# WORK TO COMPLETE
Beneath this task are records; state how many of their lines hold the word "independent", and nothing else.

|---|

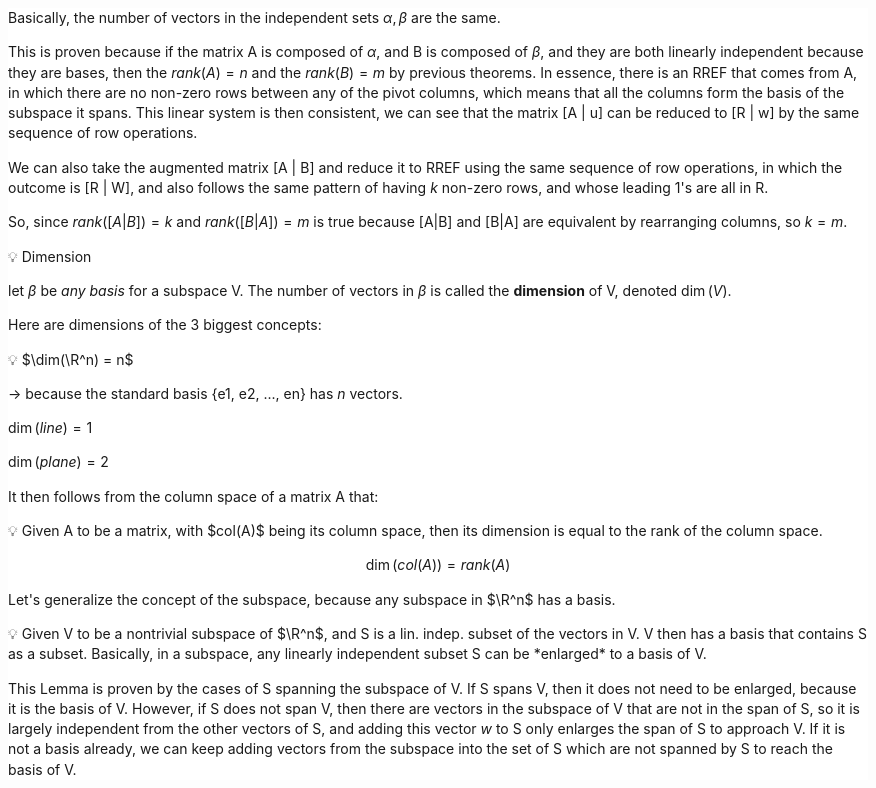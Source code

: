 </aside>

Basically, the number of vectors in the independent sets $\alpha,\beta$ are the same.

This is proven because if the matrix A is composed of $\alpha$, and B is composed of $\beta$, and they are both linearly independent because they are bases, then the $rank(A) = n$ and the $rank(B) = m$ by previous theorems. In essence, there is an RREF that comes from A, in which there are no non-zero rows between any of the pivot columns, which means that all the columns form the basis of the subspace it spans. This linear system is then consistent, we can see that the matrix [A | u] can be reduced to [R | w] by the same sequence of row operations.

We can also take the augmented matrix [A | B] and reduce it to RREF using the same sequence of row operations, in which the outcome is [R | W], and also follows the same pattern of having *k* non-zero rows, and whose leading 1's are all in R.

So, since $rank([A|B]) = k$ and $rank([B|A]) = m$ is true because [A|B] and [B|A] are equivalent by rearranging columns, so $k = m$.

<aside>
💡 Dimension

let $\beta$ be *any basis* for a subspace V. The number of vectors in $\beta$ is called the **dimension** of V, denoted $\dim(V)$.

</aside>

Here are dimensions of the 3 biggest concepts:

<aside>
💡 $\dim(\R^n) = n$

→ because the standard basis {e1, e2, ..., en} has *n* vectors.

$\dim(line)= 1$

$\dim(plane)= 2$

</aside>

It then follows from the column space of a matrix A that:

<aside>
💡 Given A to be a matrix, with $col(A)$ being its column space, then its dimension is equal to the rank of the column space.

$$
\dim(col(A)) = rank(A)
$$

</aside>

Let's generalize the concept of the subspace, because any subspace in $\R^n$ has a basis.

<aside>
💡 Given V to be a nontrivial subspace of $\R^n$, and S is a lin. indep. subset of the vectors in V. V then has a basis that contains S as a subset. Basically, in a subspace, any linearly independent subset S can be *enlarged* to a basis of V.

</aside>

This Lemma is proven by the cases of S spanning the subspace of V. If S spans V, then it does not need to be enlarged, because it is the basis of V. However, if S does not span V, then there are vectors in the subspace of V that are not in the span of S, so it is largely independent from the other vectors of S, and adding this vector *w* to S only enlarges the span of S to approach V. If it is not a basis already, we can keep adding vectors from the subspace into the set of S which are not spanned by S to reach the basis of V.

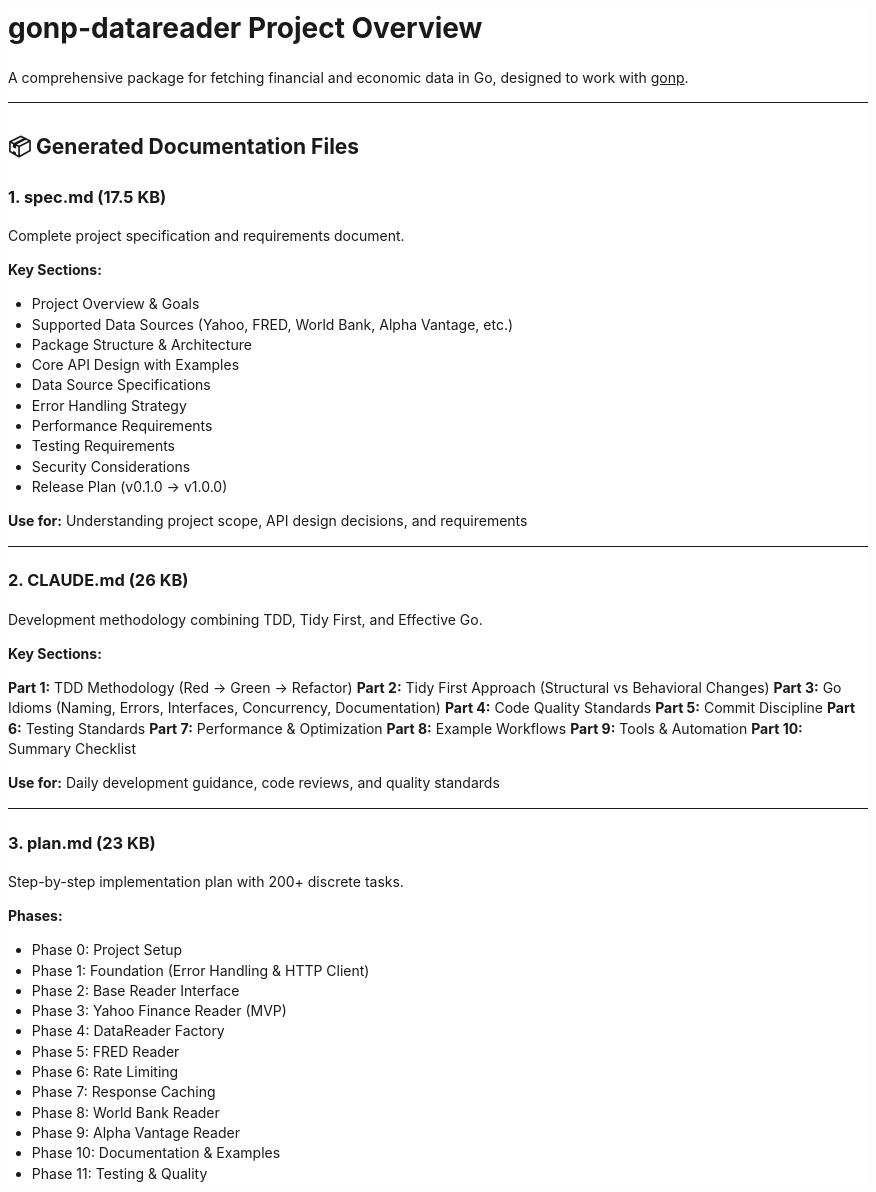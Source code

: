# gonp-datareader Project Overview

A comprehensive package for fetching financial and economic data in Go, designed to work with [gonp](https://github.com/julianshen/gonp).

---

## 📦 Generated Documentation Files

### 1. **spec.md** (17.5 KB)
Complete project specification and requirements document.

**Key Sections:**
- Project Overview & Goals
- Supported Data Sources (Yahoo, FRED, World Bank, Alpha Vantage, etc.)
- Package Structure & Architecture
- Core API Design with Examples
- Data Source Specifications
- Error Handling Strategy
- Performance Requirements
- Testing Requirements
- Security Considerations
- Release Plan (v0.1.0 → v1.0.0)

**Use for:** Understanding project scope, API design decisions, and requirements

---

### 2. **CLAUDE.md** (26 KB)
Development methodology combining TDD, Tidy First, and Effective Go.

**Key Sections:**

**Part 1:** TDD Methodology (Red → Green → Refactor)
**Part 2:** Tidy First Approach (Structural vs Behavioral Changes)
**Part 3:** Go Idioms (Naming, Errors, Interfaces, Concurrency, Documentation)
**Part 4:** Code Quality Standards
**Part 5:** Commit Discipline
**Part 6:** Testing Standards
**Part 7:** Performance & Optimization
**Part 8:** Example Workflows
**Part 9:** Tools & Automation
**Part 10:** Summary Checklist

**Use for:** Daily development guidance, code reviews, and quality standards

---

### 3. **plan.md** (23 KB)
Step-by-step implementation plan with 200+ discrete tasks.

**Phases:**
- Phase 0: Project Setup
- Phase 1: Foundation (Error Handling & HTTP Client)
- Phase 2: Base Reader Interface
- Phase 3: Yahoo Finance Reader (MVP)
- Phase 4: DataReader Factory
- Phase 5: FRED Reader
- Phase 6: Rate Limiting
- Phase 7: Response Caching
- Phase 8: World Bank Reader
- Phase 9: Alpha Vantage Reader
- Phase 10: Documentation & Examples
- Phase 11: Testing & Quality
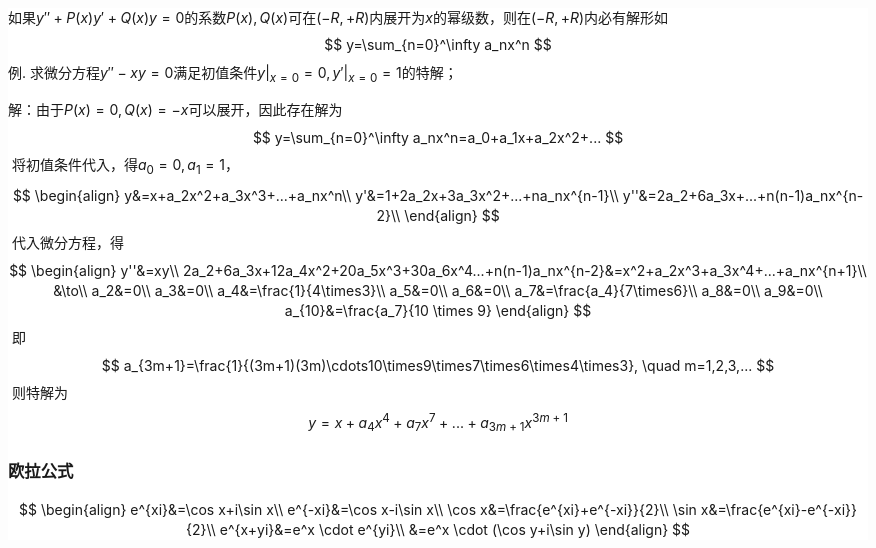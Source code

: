 如果$y''+P(x)y'+Q(x)y=0$的系数$P(x),Q(x)$可在$(-R,+R)$内展开为$x$的幂级数，则在$(-R,+R)$内必有解形如
$$
y=\sum_{n=0}^\infty a_nx^n
$$
例. 求微分方程$y''-xy=0$满足初值条件$y|_{x=0}=0,y'|_{x=0}=1$的特解；

解：由于$P(x)=0,Q(x)=-x$可以展开，因此存在解为
$$
y=\sum_{n=0}^\infty a_nx^n=a_0+a_1x+a_2x^2+...
$$
​		将初值条件代入，得$a_0=0,a_1=1$，
$$
\begin{align}
y&=x+a_2x^2+a_3x^3+...+a_nx^n\\
y'&=1+2a_2x+3a_3x^2+...+na_nx^{n-1}\\
y''&=2a_2+6a_3x+...+n(n-1)a_nx^{n-2}\\
\end{align}
$$
​		代入微分方程，得
$$
\begin{align}
y''&=xy\\
2a_2+6a_3x+12a_4x^2+20a_5x^3+30a_6x^4...+n(n-1)a_nx^{n-2}&=x^2+a_2x^3+a_3x^4+...+a_nx^{n+1}\\
&\to\\
a_2&=0\\
a_3&=0\\
a_4&=\frac{1}{4\times3}\\
a_5&=0\\
a_6&=0\\
a_7&=\frac{a_4}{7\times6}\\
a_8&=0\\
a_9&=0\\
a_{10}&=\frac{a_7}{10 \times 9}
\end{align}
$$
​		即
$$
a_{3m+1}=\frac{1}{(3m+1)(3m)\cdots10\times9\times7\times6\times4\times3}, \quad m=1,2,3,...
$$
​		则特解为
$$
y=x+a_4x^4+a_7x^7+...+a_{3m+1}x^{3m+1}
$$

### 欧拉公式

$$
\begin{align}
e^{xi}&=\cos x+i\sin x\\
e^{-xi}&=\cos x-i\sin x\\
\cos x&=\frac{e^{xi}+e^{-xi}}{2}\\
\sin x&=\frac{e^{xi}-e^{-xi}}{2}\\
e^{x+yi}&=e^x \cdot e^{yi}\\
&=e^x \cdot (\cos y+i\sin y)
\end{align}
$$
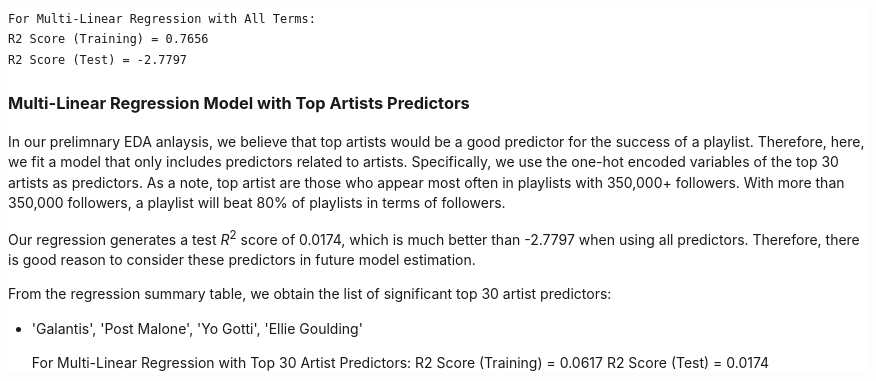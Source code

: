 







    For Multi-Linear Regression with All Terms:
    R2 Score (Training) = 0.7656
    R2 Score (Test) = -2.7797

















<iframe id="igraph" scrolling="no" style="border:none;" seamless="seamless" src="https://plot.ly/~tingnoble/7.embed" height="525px" width="100%"></iframe>



###  Multi-Linear Regression Model with Top Artists Predictors

In our prelimnary EDA anlaysis, we believe that top artists would be a good predictor for the success of a playlist. Therefore, here, we fit a model that only includes predictors related to artists. Specifically, we use the one-hot encoded variables of the top 30 artists as predictors. As a note, top artist are those who appear most often in playlists with 350,000+ followers. With more than 350,000 followers, a playlist will beat 80% of playlists in terms of followers. 

Our regression generates a test $R^2$ score of 0.0174, which is much better than -2.7797 when using all predictors. Therefore, there is good reason to consider these predictors in future model estimation.

From the regression summary table, we obtain the list of significant top 30 artist predictors:
* 'Galantis', 'Post Malone', 'Yo Gotti', 'Ellie Goulding'









    For Multi-Linear Regression with Top 30 Artist Predictors:
    R2 Score (Training) = 0.0617
    R2 Score (Test) = 0.0174













<iframe id="igraph" scrolling="no" style="border:none;" seamless="seamless" src="https://plot.ly/~tingnoble/9.embed" height="525px" width="100%"></iframe>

|---|

# TASK ANSWER
4